The defchor macro is implemented in the Chorex module.

• The defchor macro gathers a list of actors.
• For each actor, call project on the body of the choreography. The project function keeps track of the current actor as the label variable. (This vernacular borrowed from the academic literature.)
• The functions project and project_sequence are mutually recursive: project_sequence gets invoked whenever project encounters a block with multiple instructions.
• The project function walks the AST, it gathers a list of functions that will need to be implemented by each actor's implementing module, as well as a list of top-level functions for each projection.
  • This gathering is handled by the WriterMonad module, which provides the monadic do ... end form as well as return and mzero.
• Finally the macro generates modules for each actor under the Chorex module it generates.
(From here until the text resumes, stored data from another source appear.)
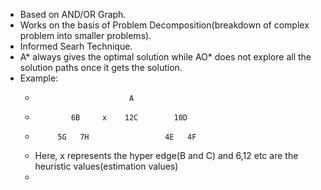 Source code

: - Based on AND/OR Graph.
- Works on the basis of Problem Decomposition(breakdown of complex problem into smaller problems).
- Informed Searh Technique.
- A* always gives the optimal solution while AO* does not explore all the solution paths once it gets the solution.
- Example:
  *                          A
  *             6B     x    12C        10D
  *          5G   7H                 4E   4F
  * Here, x represents the hyper edge(B and C) and 6,12 etc are the heuristic values(estimation values)
  *

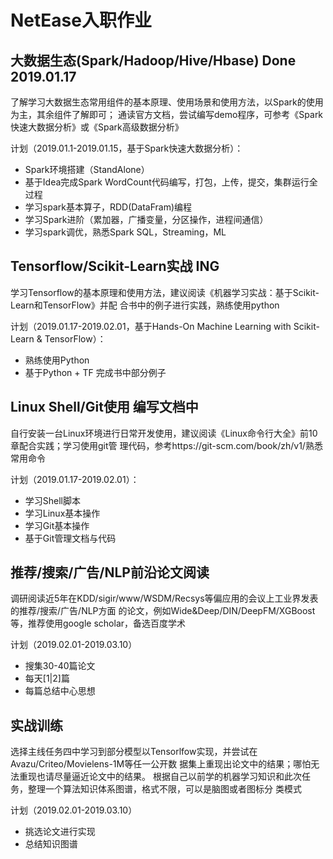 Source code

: # NetEase入职作业

## 大数据生态(Spark/Hadoop/Hive/Hbase) Done 2019.01.17

了解学习大数据生态常用组件的基本原理、使用场景和使用方法，以Spark的使用为主，其余组件了解即可；
通读官方文档，尝试编写demo程序，可参考《Spark快速大数据分析》或《Spark高级数据分析》

计划（2019.01.1-2019.01.15，基于Spark快速大数据分析）：
- Spark环境搭建（StandAlone）
- 基于Idea完成Spark WordCount代码编写，打包，上传，提交，集群运行全过程
- 学习spark基本算子，RDD(DataFram)编程
- 学习Spark进阶（累加器，广播变量，分区操作，进程间通信）
- 学习spark调优，熟悉Spark SQL，Streaming，ML

## Tensorflow/Scikit-Learn实战 ING

学习Tensorflow的基本原理和使用方法，建议阅读《机器学习实战：基于Scikit-Learn和TensorFlow》并配
合书中的例子进行实践，熟练使用python

计划（2019.01.17-2019.02.01，基于Hands-On Machine Learning with Scikit-Learn & TensorFlow）：
- 熟练使用Python
- 基于Python + TF 完成书中部分例子

## Linux Shell/Git使用 编写文档中

自行安装一台Linux环境进行日常开发使用，建议阅读《Linux命令行大全》前10章配合实践；学习使用git管
理代码，参考https://git-scm.com/book/zh/v1/熟悉常用命令

计划（2019.01.17-2019.02.01）：
- 学习Shell脚本
- 学习Linux基本操作
- 学习Git基本操作
- 基于Git管理文档与代码

## 推荐/搜索/广告/NLP前沿论文阅读  

调研阅读近5年在KDD/sigir/www/WSDM/Recsys等偏应用的会议上工业界发表的推荐/搜索/广告/NLP方面
的论文，例如Wide&Deep/DIN/DeepFM/XGBoost等，推荐使用google scholar，备选百度学术

计划（2019.02.01-2019.03.10）
- 搜集30-40篇论文
- 每天[1|2]篇
- 每篇总结中心思想

## 实战训练

选择主线任务四中学习到部分模型以Tensorlfow实现，并尝试在Avazu/Criteo/Movielens-1M等任一公开数
据集上重现出论文中的结果；哪怕无法重现也请尽量逼近论文中的结果。
根据自己以前学的机器学习知识和此次任务，整理一个算法知识体系图谱，格式不限，可以是脑图或者图标分
类模式

计划（2019.02.01-2019.03.10）
- 挑选论文进行实现
- 总结知识图谱
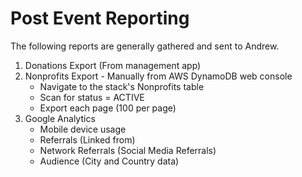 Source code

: # Post Event Reporting

The following reports are generally gathered and sent to Andrew.

1. Donations Export (From management app)
2. Nonprofits Export - Manually from AWS DynamoDB web console
	- Navigate to the stack's Nonprofits table
	- Scan for status = ACTIVE
	- Export each page (100 per page)
3. Google Analytics
	- Mobile device usage
	- Referrals (Linked from)
	- Network Referrals (Social Media Referrals)
	- Audience (City and Country data)
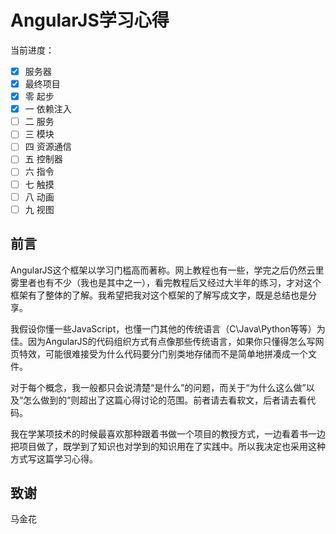 AngularJS学习心得
=================

当前进度：
- [x] 服务器
- [x] 最终项目
- [x] 零 起步
- [x] 一 依赖注入
- [ ] 二 服务
- [ ] 三 模块
- [ ] 四 资源通信
- [ ] 五 控制器
- [ ] 六 指令
- [ ] 七 触摸
- [ ] 八 动画
- [ ] 九 视图

前言
----

AngularJS这个框架以学习门槛高而著称。网上教程也有一些，学完之后仍然云里雾里者也有不少（我也是其中之一），看完教程后又经过大半年的练习，才对这个框架有了整体的了解。我希望把我对这个框架的了解写成文字，既是总结也是分享。

我假设你懂一些JavaScript，也懂一门其他的传统语言（C\Java\Python等等）为佳。因为AngularJS的代码组织方式有点像那些传统语言，如果你只懂得怎么写网页特效，可能很难接受为什么代码要分门别类地存储而不是简单地拼凑成一个文件。

对于每个概念，我一般都只会说清楚“是什么”的问题，而关于“为什么这么做”以及“怎么做到的”则超出了这篇心得讨论的范围。前者请去看软文，后者请去看代码。

我在学某项技术的时候最喜欢那种跟着书做一个项目的教授方式，一边看着书一边把项目做了，既学到了知识也对学到的知识用在了实践中。所以我决定也采用这种方式写这篇学习心得。

致谢
----

马金花

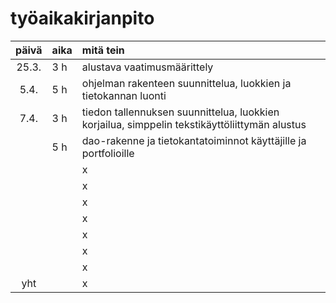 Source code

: # työaikakirjanpito

| päivä | aika | mitä tein  |
| :----:|:-----| :-----|
| 25.3. | 3 h  | alustava vaatimusmäärittely |
| 5.4.  | 5 h  | ohjelman rakenteen suunnittelua, luokkien ja tietokannan luonti |
| 7.4.  | 3 h  | tiedon tallennuksen suunnittelua, luokkien korjailua, simppelin tekstikäyttöliittymän alustus|
|       | 5 h  | dao-rakenne ja tietokantatoiminnot käyttäjille ja portfolioille |
|       |      | x |
|       |      | x |
|       |      | x |
|       |      | x |
|       |      | x |
|       |      | x |
|       |      | x |
| yht   |      | x | 

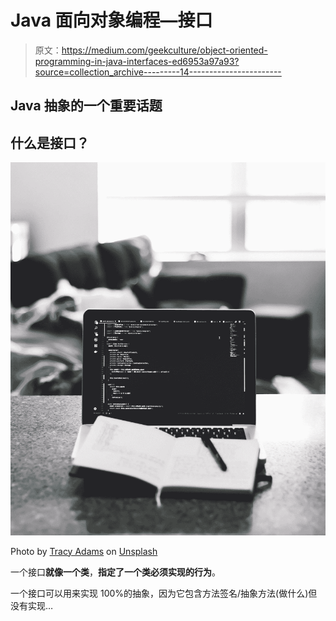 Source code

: # Java 面向对象编程—接口

> 原文：<https://medium.com/geekculture/object-oriented-programming-in-java-interfaces-ed6953a97a93?source=collection_archive---------14----------------------->

## Java 抽象的一个重要话题

## 什么是接口？

![](img/c16604aee4a8e51a2217e8c847807d87.png)

Photo by [Tracy Adams](https://unsplash.com/@tracycodes?utm_source=medium&utm_medium=referral) on [Unsplash](https://unsplash.com?utm_source=medium&utm_medium=referral)

一个接口**就像一个类**，**指定了一个类必须实现的行为**。

一个接口可以用来实现 100%的抽象，因为它包含方法签名/抽象方法(做什么)但没有实现… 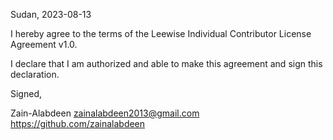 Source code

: Sudan, 2023-08-13

I hereby agree to the terms of the Leewise Individual Contributor License
Agreement v1.0.

I declare that I am authorized and able to make this agreement and sign this
declaration.

Signed,

Zain-Alabdeen zainalabdeen2013@gmail.com https://github.com/zainalabdeen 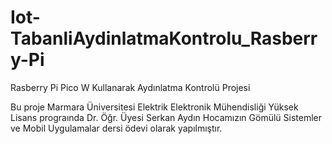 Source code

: # Iot-TabanliAydinlatmaKontrolu_Rasberry-Pi
Rasberry Pi Pico W Kullanarak Aydınlatma Kontrolü Projesi

Bu proje Marmara Üniversitesi Elektrik Elektronik Mühendisliği Yüksek Lisans prograında Dr. Öğr. Üyesi Serkan Aydın Hocamızın Gömülü Sistemler ve Mobil Uygulamalar dersi ödevi olarak yapılmıştır.


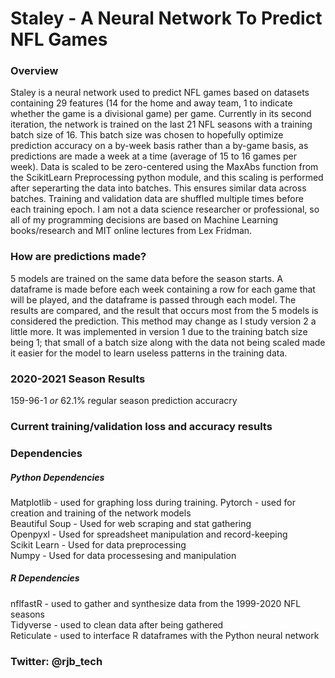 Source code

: # Staley - A Neural Network To Predict NFL Games


### **Overview**
Staley is a neural network used to predict NFL games based on datasets containing 29 features (14 for the home and away team, 1 to indicate whether the game is a divisional game) per game. Currently in its second iteration, the network is trained on the last 21 NFL seasons with a training batch size of 16. This batch size was chosen to hopefully optimize prediction accuracy on a by-week basis rather than a by-game basis, as predictions are made a week at a time (average of 15 to 16 games per week). Data is scaled to be zero-centered using the MaxAbs function from the ScikitLearn Preprocessing python module, and this scaling is performed after seperarting the data into batches. This ensures similar data across batches. Training and validation data are shuffled multiple times before each training epoch. I am not a data science researcher or professional, so all of my programming decisions are based on Machine Learning books/research and MIT online lectures from Lex Fridman.
  
  
### **How are predictions made?** 
5 models are trained on the same data before the season starts. A dataframe is made before each week containing a row for each game that will be played, and the dataframe is passed through each model. The results are compared, and the result that occurs most from the 5 models is considered the prediction. This method may change as I study version 2 a little more. It was implemented in version 1 due to the training batch size being 1; that small of a batch size along with the data not being scaled made it easier for the model to learn useless patterns in the training data.
  
  
### **2020-2021 Season Results** 
159-96-1 *or* 62.1% regular season prediction accuracry

### **Current training/validation loss and accuracy results** 


### **Dependencies** 
##### *Python Dependencies*
Matplotlib - used for graphing loss during training. 
Pytorch - used for creation and training of the network models  
Beautiful Soup - Used for web scraping and stat gathering  
Openpyxl - Used for spreadsheet manipulation and record-keeping  
Scikit Learn - Used for data preprocessing  
Numpy - Used for data processesing and manipulation  

##### *R Dependencies*
nflfastR - used to gather and synthesize data from the 1999-2020 NFL seasons  
Tidyverse - used to clean data after being gathered  
Reticulate - used to interface R dataframes with the Python neural network  


### **Twitter: @rjb_tech**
So, for example, if you have a simple Choreography like this:

defchor [Alice, Bob] do
  Alice.pick_modulus() ~> Bob.(m)
  Bob.gen_key(m) ~> Alice.(bob_key)
  Alice.encrypt(message, bob_key)
end

This will get transformed into (roughly) this code:

defmodule Chorex do
  (
    def alice do
      quote do
        import Alice
        @behaviour Alice
        def init() do
          Alice.init(__MODULE__)
        end
      end
    end

    defmodule Alice do
      @callback encrypt(any(), any()) :: any()
      @callback pick_modulus() :: any()
      def init(impl) do
        receive do
          {:config, config} ->
            ret = run_choreography(impl, config)
            send(config[:super], {:chorex_return, Alice, ret})
        end
      end

      def run_choreography(impl, config) do
        if function_exported?(impl, :run_choreography, 2) do
          impl.run_choreography(impl, config)
        else
          send(config[Bob], impl.pick_modulus())

          (
            bob_key =
              receive do
                msg -> msg
              end

            impl.encrypt(message, bob_key)
          )
        end
      end
    end
  )

  (
    def bob do
      quote do
        import Bob
        @behaviour Bob
        def init() do
          Bob.init(__MODULE__)
        end
      end
    end

    defmodule Bob do
      @callback gen_key(any()) :: any()
      def init(impl) do
        receive do
          {:config, config} ->
            ret = run_choreography(impl, config)
            send(config[:super], {:chorex_return, Bob, ret})
        end
      end

      def run_choreography(impl, config) do
        if function_exported?(impl, :run_choreography, 2) do
          impl.run_choreography(impl, config)
        else
          m =
            receive do
              msg -> msg
            end

          send(config[Alice], impl.gen_key(m))
        end
      end
    end
  )

  defmacro __using__(which) do
    apply(__MODULE__, which, [])
  end
end

You can see there's a Chorex.Alice module and a Chorex.Bob module.

Simply clone the repository and run mix test.

• Hirsch & Garg (2022-01-16) Pirouette: Higher-Order Typed Functional Choreographies, Proceedings of the ACM on Programming Languages. https://doi.org/10.1145/3498684

• Lugović & Montesi (2023-10-15) Real-World Choreographic Programming: Full-Duplex Asynchrony and Interoperability, The Art, Science, and Engineering of Programming. https://doi.org/10.22152/programming-journal.org/2024/8/8

This is a project by the Utah PLT group. Primary development by Ashton Wiersdorf.